Spoiler alert: in doing this colour changing investigation, I’ve come up with recommendations for how best to manage your yarns when you make multiple-colour amigurumi.
If you’re not interested in my experiments and how I reached my conclusions, you can skip the rest of this post, and jump straight to the Changing Colour: Managing the Yarns tutorial 🙂
I’m often asked how to deal with the other yarn when changing colour in my amigurumi patterns. If there’s a specific technique I recommend for a specific pattern – one that makes the colour changes much neater or faster than any alternative – I give you that information in the pattern itself.
But, in general, I don’t give specific details within a pattern for every colour change, because a) there’s no one ‘right’ way to deal with yarn ends and carrying colours, and b) it’s up to you which method(s) you find to be the best combination of fast, easy, and with a good end result.
In fact, I tend to intuitively use a combination of several options, but how do you know what to use when? Time for another crochet experiment, so we can see the the advantages and disadvantages of each technique, and I can give you a better recommendation…
Note: Not interested in the investigation and just want my recommendations for how to deal with the other yarn when you’re changing colours? Go straight to my page Changing Colour: Managing the Yarns!
I crocheted the same amigurumi-style sample piece 4 times, using the same pattern each time but changing the method for dealing with the other yarn in each sample, as a basis for comparison.
The pattern was a two-colour cylinder worked in a continuous spiral in the round, changing colour every five stitches on one side and every two stitches on the other side, so we can see any differences between short and long blocks of stitches between colour changes.
The techniques I used were:
- 1. Cut-and-tie: Cut the yarn at every colour change and tie each resulting pair of ends together.
- 2. Stranding: Carry a float of yarn behind the work, and pick it back up when you resume crocheting with that colour.
- 3. Tapestry crochet (yarn on top): Lay the unused yarn across the top of the stitches, and crochet around it with every stitch.
- 4. Tapestry crochet (yarn behind): I don’t think there’s a real name for this technique: crocheting around the other yarn with each stitch, but holding it behind the back loop, instead of across the top, of the stitch below. (But does that really make a difference? Let’s find out…)
The overview picture below shows the results of the four different methods.
L-R for each method:
- Wide blocks of colour, right side
- Wide blocks of colour, wrong side
- Narrow blocks of colour, right side
- Narrow blocks of colour, wrong side
(You may be wondering why I’m looking at the wrong sides too, when the inside will never be seen in an amigurumi piece. It’s important for the experiment to see what’s going on behind the scenes as well as comparing the look of the finished outside.)

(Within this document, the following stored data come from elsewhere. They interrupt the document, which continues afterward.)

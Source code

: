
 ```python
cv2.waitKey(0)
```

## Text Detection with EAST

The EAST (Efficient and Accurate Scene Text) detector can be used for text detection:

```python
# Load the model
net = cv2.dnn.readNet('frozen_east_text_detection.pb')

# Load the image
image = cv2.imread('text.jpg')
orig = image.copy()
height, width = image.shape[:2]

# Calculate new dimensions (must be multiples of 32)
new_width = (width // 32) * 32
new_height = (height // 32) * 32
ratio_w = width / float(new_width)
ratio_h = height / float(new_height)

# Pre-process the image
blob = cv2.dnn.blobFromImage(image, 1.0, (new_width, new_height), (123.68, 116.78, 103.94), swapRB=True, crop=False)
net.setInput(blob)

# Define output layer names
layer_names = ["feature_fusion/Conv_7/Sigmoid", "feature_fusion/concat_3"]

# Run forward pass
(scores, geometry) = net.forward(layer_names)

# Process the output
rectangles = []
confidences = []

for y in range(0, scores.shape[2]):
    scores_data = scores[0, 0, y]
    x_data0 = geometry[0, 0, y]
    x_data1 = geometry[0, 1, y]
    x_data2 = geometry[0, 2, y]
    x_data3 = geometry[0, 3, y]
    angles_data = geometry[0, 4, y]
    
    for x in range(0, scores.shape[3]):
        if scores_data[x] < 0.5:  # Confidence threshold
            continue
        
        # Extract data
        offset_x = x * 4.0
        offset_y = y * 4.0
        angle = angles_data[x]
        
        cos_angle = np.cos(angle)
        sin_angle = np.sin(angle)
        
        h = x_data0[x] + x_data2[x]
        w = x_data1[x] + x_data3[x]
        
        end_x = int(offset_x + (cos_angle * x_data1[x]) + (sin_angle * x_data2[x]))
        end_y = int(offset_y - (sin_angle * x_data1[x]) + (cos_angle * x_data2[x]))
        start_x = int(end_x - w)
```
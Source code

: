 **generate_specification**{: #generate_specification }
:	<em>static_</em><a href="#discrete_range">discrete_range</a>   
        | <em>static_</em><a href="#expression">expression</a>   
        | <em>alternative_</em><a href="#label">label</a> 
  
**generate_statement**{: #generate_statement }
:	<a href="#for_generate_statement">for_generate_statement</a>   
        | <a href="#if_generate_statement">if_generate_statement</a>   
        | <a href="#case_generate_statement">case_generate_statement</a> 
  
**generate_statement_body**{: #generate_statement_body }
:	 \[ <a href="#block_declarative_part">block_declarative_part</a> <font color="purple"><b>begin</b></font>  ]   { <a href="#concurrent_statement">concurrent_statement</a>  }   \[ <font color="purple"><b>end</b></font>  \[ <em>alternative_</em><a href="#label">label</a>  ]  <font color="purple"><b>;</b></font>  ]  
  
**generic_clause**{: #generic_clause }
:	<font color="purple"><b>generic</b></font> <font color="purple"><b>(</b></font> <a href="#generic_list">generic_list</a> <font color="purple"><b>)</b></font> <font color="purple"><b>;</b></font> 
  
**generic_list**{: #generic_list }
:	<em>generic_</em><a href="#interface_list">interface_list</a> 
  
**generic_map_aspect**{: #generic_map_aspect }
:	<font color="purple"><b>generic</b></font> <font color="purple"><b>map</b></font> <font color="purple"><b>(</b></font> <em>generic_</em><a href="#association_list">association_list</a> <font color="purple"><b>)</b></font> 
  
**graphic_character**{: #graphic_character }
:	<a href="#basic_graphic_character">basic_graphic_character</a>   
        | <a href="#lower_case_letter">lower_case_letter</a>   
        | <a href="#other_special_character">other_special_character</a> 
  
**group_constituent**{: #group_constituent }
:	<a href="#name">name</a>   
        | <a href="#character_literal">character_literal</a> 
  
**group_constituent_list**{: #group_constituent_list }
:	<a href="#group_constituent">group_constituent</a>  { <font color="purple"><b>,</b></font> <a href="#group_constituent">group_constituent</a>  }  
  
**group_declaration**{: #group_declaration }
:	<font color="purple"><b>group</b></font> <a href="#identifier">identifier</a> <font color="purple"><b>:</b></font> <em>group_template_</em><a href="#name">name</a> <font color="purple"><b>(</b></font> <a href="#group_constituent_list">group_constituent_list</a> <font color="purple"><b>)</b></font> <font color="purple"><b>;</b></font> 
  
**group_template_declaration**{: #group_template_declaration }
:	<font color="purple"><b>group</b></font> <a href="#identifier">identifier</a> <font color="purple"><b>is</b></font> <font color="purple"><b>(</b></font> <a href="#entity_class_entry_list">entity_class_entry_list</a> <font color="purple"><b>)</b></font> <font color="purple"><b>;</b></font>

By comparing each of these samples, I could see the advantages and disadvantages of each method, which will let me figure out which is best to use when, and why…
Cut-and-tie vs Stranding
Stranding is much faster than stopping to cut the yarn and tie knots at every colour change, but the quality of the stranded result depends on the width of the yarn that’s floated on the back of the piece:
For long stretches between colour changes, the floated yarn on the back of the piece can distort the shape of your work (if too tight), or cause the stitch before and after to work loose (if too loose). Cut-and-tie leaves yarn ends, but gives a consistent result.
However, for frequent colour changes of only a stitch or two, cut-and-tie is fiddly and leaves a big mess of ends on the inside of the piece. Stranding works very well for these shorter colour changes, provided you tension the stranded yarn so it sits snugly along the inside of the piece.
Conclusion: Stranding the yarn behind your stitches saves time and yarn vs cutting and tying at each colour change, but it works best when you’re only carrying the yarn for a short length before swapping back.
Tapestry crochet vs Normal crochet (cut or stranded)
There’s a big problem with using tapestry crochet for amigurumi – unless, of course, the pattern was designed to be worked this way! Let’s compare the stitches formed with standard crochet vs those with tapestry crochet:
Working in the round without turning always introduces a bias to your stitches – a stacked colour change will travel by approximately 1 stitch per 5 rounds (above, right). But with tapestry crochet (above, left), that bias is intensified, so a stacked colour changed will travel by approximately 1 stitch per 2 rounds. So, if you use the tapestry technique where it’s not intended (or, use non-tapestry for a pattern designed for tapestry), the colour pattern will become skewed.
The tapestry stitches are also slightly taller than standard stitches, but I’m not sure there’s enough of a difference there to skew the overall shaping significantly on the scale of an amigurumi piece. The colour shifting is a much more obvious problem, and a good enough reason to abandon this method for amigurumi colour changes without further investigation.
Conclusion: Don’t use tapestry crochet (working over the carried yarn with every stitch) for amigurumi with colour changes, unless the pattern specifies it.
Tapestry crochet (yarn on top vs yarn behind)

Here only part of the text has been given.